> **What this task involves**
Quote verbatim the span of lines that begins the listing below and closes with the line containing "kubectl apply -f mysql-volume.yaml".

> **Record set**

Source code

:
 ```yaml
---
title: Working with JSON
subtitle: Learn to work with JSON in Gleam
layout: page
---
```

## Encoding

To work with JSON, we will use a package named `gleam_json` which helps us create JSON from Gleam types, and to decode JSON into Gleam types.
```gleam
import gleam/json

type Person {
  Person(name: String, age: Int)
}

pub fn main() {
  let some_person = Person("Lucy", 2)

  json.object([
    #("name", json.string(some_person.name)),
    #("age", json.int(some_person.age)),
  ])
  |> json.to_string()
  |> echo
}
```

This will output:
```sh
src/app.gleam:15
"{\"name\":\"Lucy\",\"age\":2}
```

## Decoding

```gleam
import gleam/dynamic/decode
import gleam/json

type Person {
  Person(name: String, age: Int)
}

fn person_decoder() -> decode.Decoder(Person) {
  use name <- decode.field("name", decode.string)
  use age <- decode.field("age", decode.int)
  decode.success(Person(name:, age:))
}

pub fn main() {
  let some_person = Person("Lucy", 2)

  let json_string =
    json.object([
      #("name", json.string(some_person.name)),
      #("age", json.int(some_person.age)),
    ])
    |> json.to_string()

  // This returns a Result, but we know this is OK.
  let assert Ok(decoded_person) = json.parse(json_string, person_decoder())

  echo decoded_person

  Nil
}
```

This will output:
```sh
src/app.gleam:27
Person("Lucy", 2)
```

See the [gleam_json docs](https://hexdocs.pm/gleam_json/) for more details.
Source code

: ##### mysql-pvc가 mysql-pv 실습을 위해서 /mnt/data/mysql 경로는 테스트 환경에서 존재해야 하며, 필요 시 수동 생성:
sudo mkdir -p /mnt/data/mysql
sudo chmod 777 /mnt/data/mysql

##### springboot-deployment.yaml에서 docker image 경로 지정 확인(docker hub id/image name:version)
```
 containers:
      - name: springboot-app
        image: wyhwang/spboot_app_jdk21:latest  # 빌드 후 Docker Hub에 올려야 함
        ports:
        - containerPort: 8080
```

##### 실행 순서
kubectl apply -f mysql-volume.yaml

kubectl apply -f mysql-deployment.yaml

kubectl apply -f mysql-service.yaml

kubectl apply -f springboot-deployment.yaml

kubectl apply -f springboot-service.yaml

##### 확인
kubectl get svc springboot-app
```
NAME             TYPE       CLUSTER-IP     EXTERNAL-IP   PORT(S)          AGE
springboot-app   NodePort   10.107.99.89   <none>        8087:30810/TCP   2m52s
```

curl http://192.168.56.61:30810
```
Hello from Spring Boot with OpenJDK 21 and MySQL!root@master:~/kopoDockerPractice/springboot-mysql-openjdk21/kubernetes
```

> **Task solution**
Source code

:
 ```yaml
---
title: Working with JSON
subtitle: Learn to work with JSON in Gleam
layout: page
---
```

## Encoding

To work with JSON, we will use a package named `gleam_json` which helps us create JSON from Gleam types, and to decode JSON into Gleam types.
```gleam
import gleam/json

type Person {
  Person(name: String, age: Int)
}

pub fn main() {
  let some_person = Person("Lucy", 2)

  json.object([
    #("name", json.string(some_person.name)),
    #("age", json.int(some_person.age)),
  ])
  |> json.to_string()
  |> echo
}
```

This will output:
```sh
src/app.gleam:15
"{\"name\":\"Lucy\",\"age\":2}
```

## Decoding

```gleam
import gleam/dynamic/decode
import gleam/json

type Person {
  Person(name: String, age: Int)
}

fn person_decoder() -> decode.Decoder(Person) {
  use name <- decode.field("name", decode.string)
  use age <- decode.field("age", decode.int)
  decode.success(Person(name:, age:))
}

pub fn main() {
  let some_person = Person("Lucy", 2)

  let json_string =
    json.object([
      #("name", json.string(some_person.name)),
      #("age", json.int(some_person.age)),
    ])
    |> json.to_string()

  // This returns a Result, but we know this is OK.
  let assert Ok(decoded_person) = json.parse(json_string, person_decoder())

  echo decoded_person

  Nil
}
```

This will output:
```sh
src/app.gleam:27
Person("Lucy", 2)
```

See the [gleam_json docs](https://hexdocs.pm/gleam_json/) for more details.
Source code

: ##### mysql-pvc가 mysql-pv 실습을 위해서 /mnt/data/mysql 경로는 테스트 환경에서 존재해야 하며, 필요 시 수동 생성:
sudo mkdir -p /mnt/data/mysql
sudo chmod 777 /mnt/data/mysql

##### springboot-deployment.yaml에서 docker image 경로 지정 확인(docker hub id/image name:version)
```
 containers:
      - name: springboot-app
        image: wyhwang/spboot_app_jdk21:latest  # 빌드 후 Docker Hub에 올려야 함
        ports:
        - containerPort: 8080
```

##### 실행 순서
kubectl apply -f mysql-volume.yaml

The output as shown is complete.